= Scientific politics =

Political theory based on the philosophy of Auguste Comte

Scientific politics was a late 19th-century political theory based on the positivist philosophy of Auguste Comte. Proponents of scientific politics advocated a society and political system that was to be organized in accordance with the laws of nature.

Scientific politics was considered to be a sort of liberalism, more specifically conservative liberalism. Proponents of scientific politics rejected liberal jacobinism, and sought to replace revolution with evolution. They rejected classical liberal notions like individual rights, natural law, and constitutionalism as 'metaphysical' and disruptive to social and political evolution.

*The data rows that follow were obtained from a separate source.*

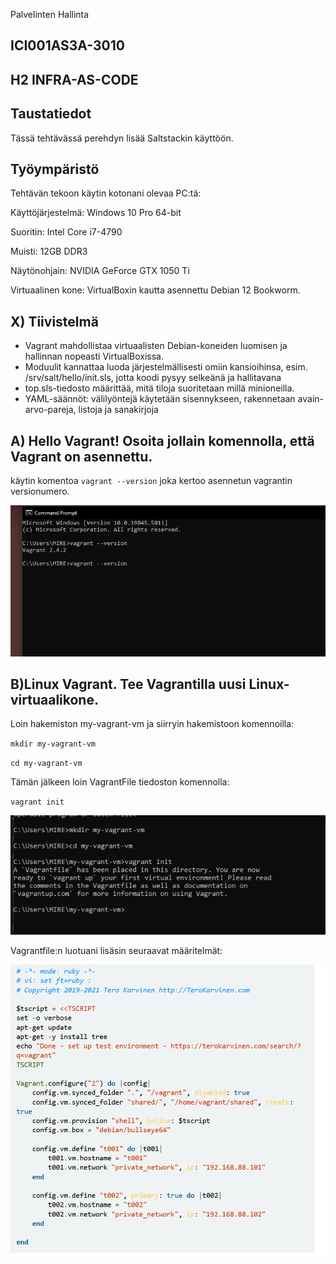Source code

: Palvelinten Hallinta
## ICI001AS3A-3010

## H2 INFRA-AS-CODE

## Taustatiedot

Tässä tehtävässä perehdyn lisää Saltstackin käyttöön.


## Työympäristö
Tehtävän tekoon käytin kotonani olevaa PC:tä:

Käyttöjärjestelmä: Windows 10 Pro 64-bit

Suoritin: Intel Core i7-4790

Muisti: 12GB DDR3

Näytönohjain: NVIDIA GeForce GTX 1050 Ti

Virtuaalinen kone: VirtualBoxin kautta asennettu Debian 12 Bookworm.



##  X) Tiivistelmä

- Vagrant mahdollistaa virtuaalisten Debian-koneiden luomisen ja hallinnan nopeasti VirtualBoxissa.
- Moduulit kannattaa luoda järjestelmällisesti omiin kansioihinsa, esim. /srv/salt/hello/init.sls, jotta koodi pysyy selkeänä ja hallitavana
- top.sls-tiedosto määrittää, mitä tiloja suoritetaan millä minioneilla.
- YAML-säännöt: välilyöntejä käytetään sisennykseen, rakennetaan avain-arvo-pareja, listoja ja sanakirjoja

## A) Hello Vagrant! Osoita jollain komennolla, että Vagrant on asennettu.

käytin komentoa `vagrant --version` joka kertoo asennetun vagrantin versionumero.

![Kuva1](H2kuvat1/Kuva1.png)

## B)Linux Vagrant. Tee Vagrantilla uusi Linux-virtuaalikone.

Loin hakemiston my-vagrant-vm ja siirryin hakemistoon komennoilla:

`mkdir my-vagrant-vm`

`cd my-vagrant-vm`

Tämän jälkeen loin VagrantFile tiedoston komennolla:

`vagrant init`

![kuva2](H2kuvat1/kuva2.PNG)

Vagrantfile:n luotuani lisäsin seuraavat määritelmät:

![kuva2](H2kuvat1/Kuva3.PNG)





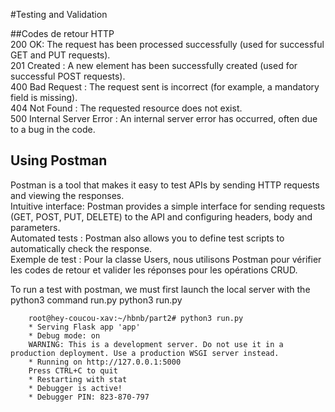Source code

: #Testing and Validation  

##Codes de retour HTTP  
200 OK: The request has been processed successfully (used for successful GET and PUT requests).  
201 Created : A new element has been successfully created (used for successful POST requests).  
400 Bad Request : The request sent is incorrect (for example, a mandatory field is missing).  
404 Not Found : The requested resource does not exist.  
500 Internal Server Error : An internal server error has occurred, often due to a bug in the code.  

## Using Postman  

Postman is a tool that makes it easy to test APIs by sending HTTP requests and viewing the responses.  
Intuitive interface: Postman provides a simple interface for sending requests (GET, POST, PUT, DELETE) to the API and configuring headers, body and parameters.  
Automated tests : Postman also allows you to define test scripts to automatically check the response.  
Exemple de test : Pour la classe Users, nous utilisons Postman pour vérifier les codes de retour et valider les réponses pour les opérations CRUD.  



To run a test with postman, we must first launch the local server with the python3 command run.py
        python3 run.py  

        root@hey-coucou-xav:~/hbnb/part2# python3 run.py 
        * Serving Flask app 'app'
        * Debug mode: on
        WARNING: This is a development server. Do not use it in a production deployment. Use a production WSGI server instead.
        * Running on http://127.0.0.1:5000
        Press CTRL+C to quit
        * Restarting with stat
        * Debugger is active!
        * Debugger PIN: 823-870-797

        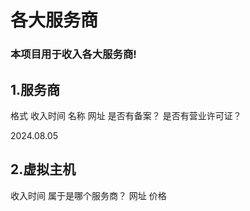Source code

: # 各大服务商
### 本项目用于收入各大服务商!

## 1.服务商
格式
收入时间     名称     网址  是否有备案？  是否有营业许可证？

2024.08.05   



## 2.虚拟主机
收入时间   属于是哪个服务商？  网址     价格









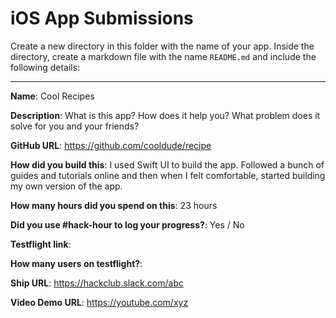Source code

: # iOS App Submissions

Create a new directory in this folder with the name of your app. Inside the directory, create a markdown file with the name `README.md` and include the following details:

---

**Name**: Cool Recipes

**Description**: What is this app? How does it help you? What problem does it solve for you and your friends?

**GitHub URL**: https://github.com/cooldude/recipe

**How did you build this**: I used Swift UI to build the app. Followed a bunch of guides and tutorials online and then when I felt comfortable, started building my own version of the app.

**How many hours did you spend on this**: 23 hours

**Did you use #hack-hour to log your progress?**: Yes / No

**Testflight link**:

**How many users on testflight?**:

**Ship URL**: https://hackclub.slack.com/abc

**Video Demo URL**: https://youtube.com/xyz
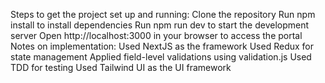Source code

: Steps to get the project set up and running:
Clone the repository
Run npm install to install dependencies
Run npm run dev to start the development server
Open http://localhost:3000 in your browser to access the portal
Notes on implementation:
Used NextJS as the framework
Used Redux for state management
Applied field-level validations using validation.js
Used TDD for testing
Used Tailwind UI as the UI framework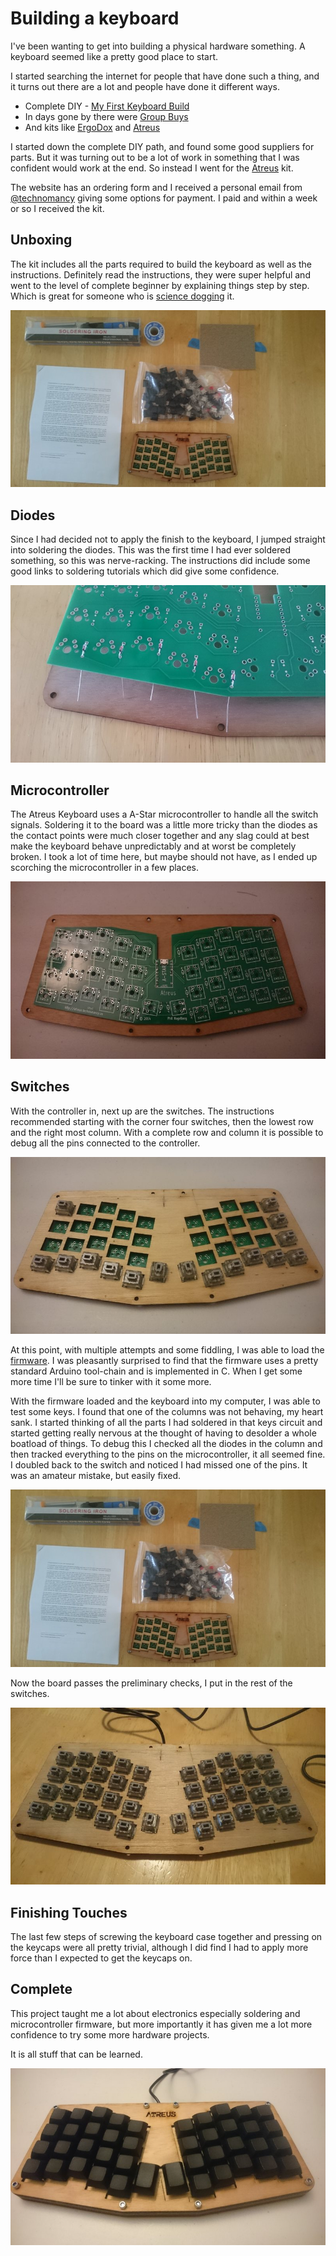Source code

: <meta name="tags" content="electronics" />

# Building a keyboard

I've been wanting to get into building a physical hardware something. A keyboard seemed like a pretty good place to start.

I started searching the internet for people that have done such a thing, and it turns out there are a lot and people have done it different ways.

* Complete DIY - [My First Keyboard Build](http://www.davecooper.org/blog/2014/10/15/i-built-a-keyboard/)
* In days gone by there were [Group Buys](https://geekhack.org/index.php?topic=23572.0)
* And kits like [ErgoDox](https://www.massdrop.com/buy/ergodox) and [Atreus](http://atreus.technomancy.us)

I started down the complete DIY path, and found some good suppliers for parts. But it was turning out to be a lot of work in something that I was confident would work at the end. So instead I went for the [Atreus](http://atreus.technomancy.us) kit.

The website has an ordering form and I received a personal email from [@technomancy](https://twitter.com/technomancy) giving some options for payment. I paid and within a week or so I received the kit.

## Unboxing

The kit includes all the parts required to build the keyboard as well as the instructions. Definitely read the instructions, they were super helpful and went to the level of complete beginner by explaining things step by step. Which is great for someone who is [science dogging](https://thesciencedog.files.wordpress.com/2013/09/golden-retriever-and-science1.jpg) it.

![Unboxed](./posts/12-building-a-keyboard/01-unboxed.jpg)

## Diodes

Since I had decided not to apply the finish to the keyboard, I jumped straight into soldering the diodes. This was the first time I had ever soldered something, so this was nerve-racking. The instructions did include some good links to soldering tutorials which did give some confidence.

![First Diodes](./posts/12-building-a-keyboard/02-first-diodes.jpg)

## Microcontroller

The Atreus Keyboard uses a A-Star microcontroller to handle all the switch signals. Soldering it to the board was a little more tricky than the diodes as the contact points were much closer together and any slag could at best make the keyboard behave unpredictably and at worst be completely broken. I took a lot of time here, but maybe should not have, as I ended up scorching the microcontroller in a few places.

![Microcontroller](./posts/12-building-a-keyboard/03-microcontroller.jpg)

## Switches

With the controller in, next up are the switches. The instructions recommended starting with the corner four switches, then the lowest row and the right most column. With a complete row and column it is possible to debug all the pins connected to the controller.

![Debug Switches](./posts/12-building-a-keyboard/04-debug-switches.jpg)

At this point, with multiple attempts and some fiddling, I was able to load the [firmware](https://github.com/technomancy/atreus-firmware). I was pleasantly surprised to find that the firmware uses a pretty standard Arduino tool-chain and is implemented in C. When I get some more time I'll be sure to tinker with it some more.

With the firmware loaded and the keyboard into my computer, I was able to test some keys. I found that one of the columns was not behaving, my heart sank. I started thinking of all the parts I had soldered in that keys circuit and started getting really nervous at the thought of having to desolder a whole boatload of things. To debug this I checked all the diodes in the column and then tracked everything to the pins on the microcontroller, it all seemed fine. I doubled back to the switch and noticed I had missed one of the pins. It was an amateur mistake, but easily fixed.

![Unboxed](./posts/12-building-a-keyboard/01-unboxed.jpg)

Now the board passes the preliminary checks, I put in the rest of the switches.

![All Switches](./posts/12-building-a-keyboard/05-all-switches.jpg)

## Finishing Touches

The last few steps of screwing the keyboard case together and pressing on the keycaps were all pretty trivial, although I did find I had to apply more force than I expected to get the keycaps on.

## Complete

This project taught me a lot about electronics especially soldering and microcontroller firmware, but more importantly it has given me a lot more confidence to try some more hardware projects.

It is all stuff that can be learned.

![Complete](./posts/12-building-a-keyboard/06-complete.jpg)
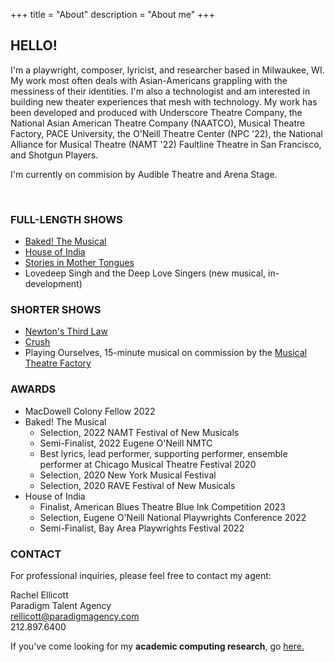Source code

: +++
title = "About"
description = "About me"
+++

<h2> HELLO! </h2> 

I'm a playwright, composer, lyricist, and researcher based in Milwaukee, WI.
My work most often deals with Asian-Americans grappling with the messiness of
their identities. I'm also a technologist and am interested in building new
theater experiences that mesh with technology. My work has been developed and
produced with Underscore Theatre Company, the National Asian American Theatre
Company (NAATCO), Musical Theatre Factory, PACE University, the O'Neill Theatre
Center (NPC '22), the National Alliance for Musical Theatre (NAMT '22)
Faultline Theatre in San Francisco, and Shotgun Players.

I'm currently on commision by Audible Theatre and Arena Stage.

<br>

<h3> FULL-LENGTH SHOWS </h3>

- <a href="https://bakedthemusical.com" target="_blank">Baked! The Musical</a>
- <a href="https://newplayexchange.org/plays/1586609/house-india" target="_blank">House of India</a>
- <a href="https://newplayexchange.org/plays/3053931/stories-mother-tongues" target="_blank">Stories in Mother Tongues</a>
- Lovedeep Singh and the Deep Love Singers (new musical, in-development)

<h3> SHORTER SHOWS </h3>

- <a href="https://newplayexchange.org/plays/911760/newtons-third-law" target="_blank">Newton's Third Law</a>
- <a href="https://newplayexchange.org/plays/879662/crush" target="_blank">Crush</a>
- Playing Ourselves, 15-minute musical on commission by the <a href="https://mtf.nyc" target="_blank">Musical Theatre Factory</a>

<h3> AWARDS </h3>

- MacDowell Colony Fellow 2022
- Baked! The Musical
    - Selection, 2022 NAMT Festival of New Musicals 
    - Semi-Finalist, 2022 Eugene O'Neill NMTC
    - Best lyrics, lead performer, supporting performer, ensemble performer at Chicago Musical Theatre Festival 2020
    - Selection, 2020 New York Musical Festival
    - Selection, 2020 RAVE Festival of New Musicals 
- House of India
    - Finalist, American Blues Theatre Blue Ink Competition 2023
    - Selection, Eugene O'Neill National Playwrights Conference 2022
    - Semi-Finalist, Bay Area Playwrights Festival 2022

<h3> CONTACT </h3>

For professional inquiries, please feel free to contact my agent:

Rachel Ellicott
<br>
Paradigm Talent Agency
<br>
rellicott@paradigmagency.com
<br>
212.897.6400

If you've come looking for my <b>academic computing research</b>, go <a href="https://kumarde.com" target="_blank">here.</a>
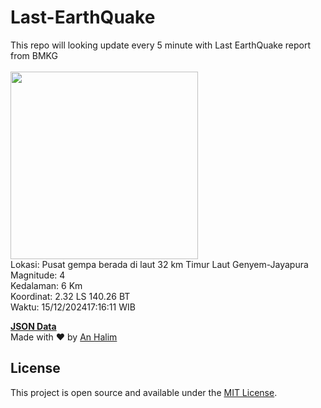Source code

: # Last-EarthQuake
This repo will looking update every 5 minute with Last EarthQuake report from BMKG
<br>
<br>
<img src="https://static.bmkg.go.id/20241215171611.mmi.jpg" width="300"/>
<br>
Lokasi: Pusat gempa berada di laut 32 km Timur Laut Genyem-Jayapura <br>
Magnitude: 4 <br>
Kedalaman: 6 Km <br>
Koordinat: 2.32 LS 140.26 BT <br>
Waktu: 15/12/202417:16:11 WIB <br>

<a href="./data/data.json">**JSON Data**</a>
<br>
Made with ❤️ by <a href="https://github.com/an-halim">An Halim</a>
## License

This project is open source and available under the [MIT License](LICENSE).
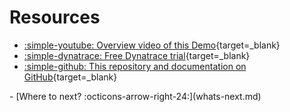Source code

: # Resources

- [:simple-youtube: Overview video of this Demo](https://www.youtube.com/watch?v=91t_NWnTFWA){target=_blank}
- [:simple-dynatrace: Free Dynatrace trial](https://dt-url.net/trial){target=_blank}
- [:simple-github: This repository and documentation on GitHub](https://github.com/dynatrace/obslab-release-validation){target=_blank}

<div class="grid cards" markdown>
- [Where to next? :octicons-arrow-right-24:](whats-next.md)
</div>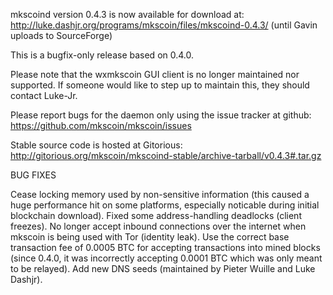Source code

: mkscoind version 0.4.3 is now available for download at:
http://luke.dashjr.org/programs/mkscoin/files/mkscoind-0.4.3/ (until Gavin uploads to SourceForge)

This is a bugfix-only release based on 0.4.0.

Please note that the wxmkscoin GUI client is no longer maintained nor supported. If someone would like to step up to maintain this, they should contact Luke-Jr.

Please report bugs for the daemon only using the issue tracker at github:
https://github.com/mkscoin/mkscoin/issues

Stable source code is hosted at Gitorious:
http://gitorious.org/mkscoin/mkscoind-stable/archive-tarball/v0.4.3#.tar.gz

BUG FIXES

Cease locking memory used by non-sensitive information (this caused a huge performance hit on some platforms, especially noticable during initial blockchain download).
Fixed some address-handling deadlocks (client freezes).
No longer accept inbound connections over the internet when mkscoin is being used with Tor (identity leak).
Use the correct base transaction fee of 0.0005 BTC for accepting transactions into mined blocks (since 0.4.0, it was incorrectly accepting 0.0001 BTC which was only meant to be relayed).
Add new DNS seeds (maintained by Pieter Wuille and Luke Dashjr).


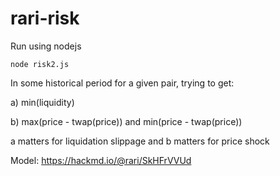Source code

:# rari-risk

Run using nodejs

`node risk2.js`

In some historical period for a given pair, trying to get:

a) min(liquidity)

b) max(price - twap(price)) and min(price - twap(price))

a matters for liquidation slippage and b matters for price shock

Model: https://hackmd.io/@rari/SkHFrVVUd
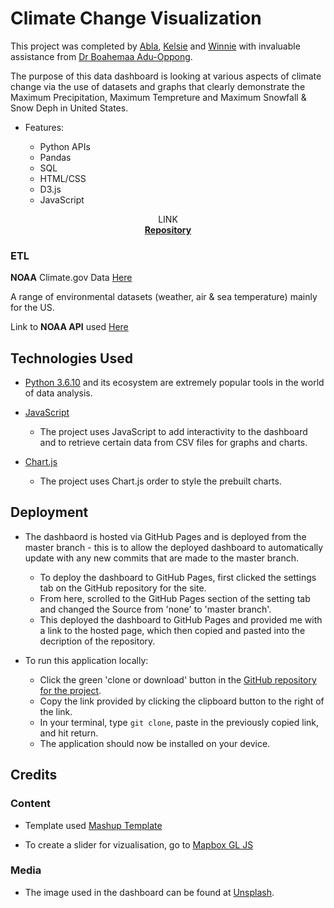 # Climate Change Visualization

This project was completed by [Abla](https://github.com/Abla-Beatrice), [Kelsie](https://github.com/kelsiehargita) and [Winnie](https://github.com/climbr88) with invaluable assistance from [Dr Boahemaa Adu-Oppong](https://github.com/abenaa07).

The purpose of this data dashboard is looking at various aspects of climate change via the use of datasets and graphs that clearly demonstrate the Maximum Precipitation, Maximum Tempreture and Maximum Snowfall & Snow Deph in United States. 

* Features:

   * Python APIs
   * Pandas
   * SQL 
   * HTML/CSS 
   * D3.js 
   * JavaScript


 <p align="center">
    LINK
    <br />
    <a href="https://github.com/Abla-Beatrice/The-Weather-Girls"><strong> Repository</strong></a>
    <br />  
  </p>
</p>


### ETL

**NOAA** Climate.gov Data
[Here](https://www.climate.gov/maps-data/datasets/formats/json "LINK")

A range of environmental datasets (weather, air & sea temperature) mainly for the US.

Link to **NOAA API** used [Here]("https://www.ncdc.noaa.gov/cdo-web/webservices/v2#datasets")

## Technologies Used

- [Python 3.6.10](https://docs.python.org/3.10/library/) and its ecosystem are extremely popular tools in the world of data analysis.

- [JavaScript](https://developer.mozilla.org/en-US/docs/Web/JavaScript)
    - The project uses JavaScript to add interactivity to the dashboard and to retrieve certain data from CSV files for graphs and charts.


- [Chart.js](https://d3js.org/)
    - The project uses Chart.js order to style the prebuilt charts.

## Deployment

- The dashbaord is hosted via GitHub Pages and is deployed from the master branch - this is to allow the deployed dashboard to automatically update with any new commits that are made to the master branch.

    - To deploy the dashboard to GitHub Pages, first clicked the settings tab on the GitHub repository for the site.
    - From here, scrolled to the GitHub Pages section of the setting tab and changed the Source from 'none' to 'master branch'.
    - This deployed the dashboard to GitHub Pages and provided me with a link to the hosted page, which then copied and pasted into the decription of the repository.
    
- To run this application locally:
    - Click the green 'clone or download' button in the [GitHub repository for the project](https://github.com/Abla-Beatrice/The-Weather-Girls).
    - Copy the link provided by clicking the clipboard button to the right of the link.
    - In your terminal, type `git clone`, paste in the previously copied link, and hit return.
    - The application should now be installed on your device.

## Credits

### Content
- Template used [Mashup Template](http://www.mashup-template.com/templates.html) 

- To create a slider for vizualisation, go to [Mapbox GL JS]("https://docs.mapbox.com/mapbox-gl-js/example/timeline-animation/")


### Media

- The image used in the dashboard  can be found at [Unsplash](https://unsplash.com/).
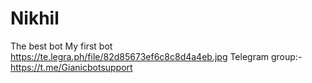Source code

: # Nikhil
The best bot
My first bot
https://te.legra.ph/file/82d85673ef6c8c8d4a4eb.jpg
Telegram group:-https://t.me/Gianicbotsupport
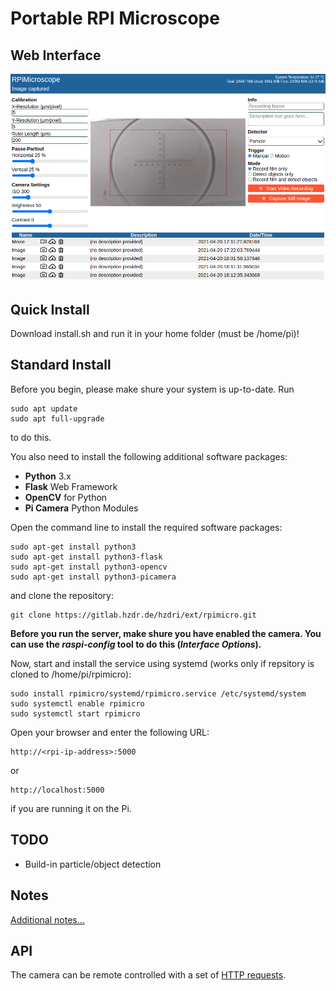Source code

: # Portable RPI Microscope

## Web Interface

![WebInterface](/doc/web_interface.png)

## Quick Install

Download install.sh and run it in your home folder (must be /home/pi)!

## Standard Install

Before you begin, please make shure your system is up-to-date.
Run

    sudo apt update
    sudo apt full-upgrade

to do this.

You also need to install the following additional software packages:

* **Python** 3.x
* **Flask** Web Framework
* **OpenCV** for Python
* **Pi Camera** Python Modules

Open the command line to install the required software packages:

    sudo apt-get install python3
    sudo apt-get install python3-flask
    sudo apt-get install python3-opencv
    sudo apt-get install python3-picamera
    
and clone the repository:

    git clone https://gitlab.hzdr.de/hzdri/ext/rpimicro.git

**Before you run the server, make shure you have enabled the camera.
You can use the *raspi-config* tool to do this (*Interface Options*).**

Now, start and install the service using systemd (works only if repsitory is cloned to /home/pi/rpimicro):

    sudo install rpimicro/systemd/rpimicro.service /etc/systemd/system
    sudo systemctl enable rpimicro
    sudo systemctl start rpimicro

Open your browser and enter the following URL:

    http://<rpi-ip-address>:5000

or

    http://localhost:5000

if you are running it on the Pi.

## TODO

* Build-in particle/object detection

## Notes

[Additional notes...](doc/NOTES.md)

## API

The camera can be remote controlled with a set of [HTTP requests](doc/API.md).
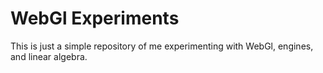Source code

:# WebGl Experiments

This is just a simple repository of me experimenting with WebGl, engines, and linear algebra.
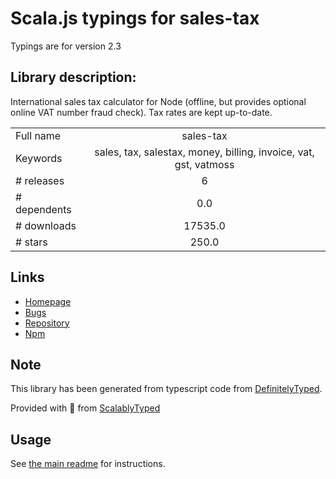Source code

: 
# Scala.js typings for sales-tax

Typings are for version 2.3

## Library description:
International sales tax calculator for Node (offline, but provides optional online VAT number fraud check). Tax rates are kept up-to-date.

|                    |                 |
| ------------------ | :-------------: |
| Full name          | sales-tax |
| Keywords           | sales, tax, salestax, money, billing, invoice, vat, gst, vatmoss |
| # releases         | 6 |
| # dependents       | 0.0 |
| # downloads        | 17535.0 |
| # stars            | 250.0 |

## Links
- [Homepage](https://github.com/valeriansaliou/node-sales-tax)
- [Bugs](https://github.com/valeriansaliou/node-sales-tax/issues)
- [Repository](https://github.com/valeriansaliou/node-sales-tax)
- [Npm](https://www.npmjs.com/package/sales-tax)
    


## Note
This library has been generated from typescript code from [DefinitelyTyped](https://definitelytyped.org).

Provided with :purple_heart: from [ScalablyTyped](https://github.com/oyvindberg/ScalablyTyped)

## Usage
See [the main readme](../../readme.md) for instructions.


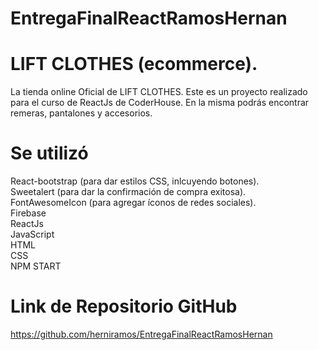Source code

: # EntregaFinalReactRamosHernan

# LIFT CLOTHES (ecommerce).
La tienda online Oficial de LIFT CLOTHES.
Este es un proyecto realizado para el curso de ReactJs de CoderHouse. En la misma podrás encontrar remeras, pantalones y accesorios.

# Se utilizó
React-bootstrap (para dar estilos CSS, inlcuyendo botones).
<br>Sweetalert (para dar la confirmación de compra exitosa).
<br>FontAwesomeIcon (para agregar íconos de redes sociales).
<br>Firebase
<br>ReactJs
<br>JavaScript
<br>HTML
<br>CSS
<br>NPM START


# Link de Repositorio GitHub

https://github.com/herniramos/EntregaFinalReactRamosHernan




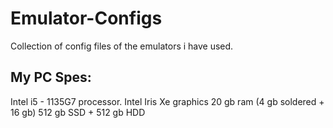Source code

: # Emulator-Configs
Collection of config files of the emulators i have used.

## My PC Spes:
Intel i5 - 1135G7 processor.
Intel Iris Xe graphics 
20 gb ram (4 gb soldered + 16 gb)
512 gb SSD + 512 gb HDD
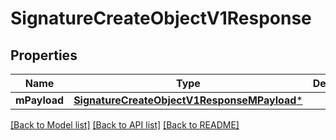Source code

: # SignatureCreateObjectV1Response

## Properties
Name | Type | Description | Notes
------------ | ------------- | ------------- | -------------
**mPayload** | [**SignatureCreateObjectV1ResponseMPayload***](SignatureCreateObjectV1ResponseMPayload.md) |  | 

[[Back to Model list]](../README.md#documentation-for-models) [[Back to API list]](../README.md#documentation-for-api-endpoints) [[Back to README]](../README.md)


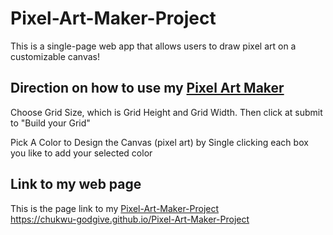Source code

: # Pixel-Art-Maker-Project
This is a single-page web app that allows users to draw pixel art on a customizable canvas!



## Direction on how to use my <a href="https://chukwu-godgive.github.io/Pixel-Art-Maker-Project">Pixel Art Maker</a>
Choose Grid Size, which is Grid Height and Grid Width.
Then click at submit to "Build your Grid"
        
Pick A Color to Design the Canvas (pixel art) by Single
clicking each box you like to add your selected color
      
        
## Link to my web page
This is the page link to my <a href="https://chukwu-godgive.github.io/Pixel-Art-Maker-Project">Pixel-Art-Maker-Project</a>
<br>https://chukwu-godgive.github.io/Pixel-Art-Maker-Project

They were willing to sacrifice political liberties such as universal suffrage in order to foster order and social and political progress, which were considered prerequisites for the existence of liberty. Nonetheless proponents of scientific politics didn't consider themselves to be opponents of liberalism, but rather its heirs. They shared the liberal views in support of republicanism, secularism and the importance of progress. Some, but not all, proponents of scientific politics also espoused Social Darwinism.

Most proponents of scientific politics could be found in France, the Ottoman Empire, Spain and Latin America. The rule of Porfirio Díaz in Mexico and Juan Vicente Gómez in Venezuela was justified by their supporters using the theories of scientific politics. The national motto of Brazil, Order and Progress (Ordem e Progresso), was one of the main adages of scientific politics.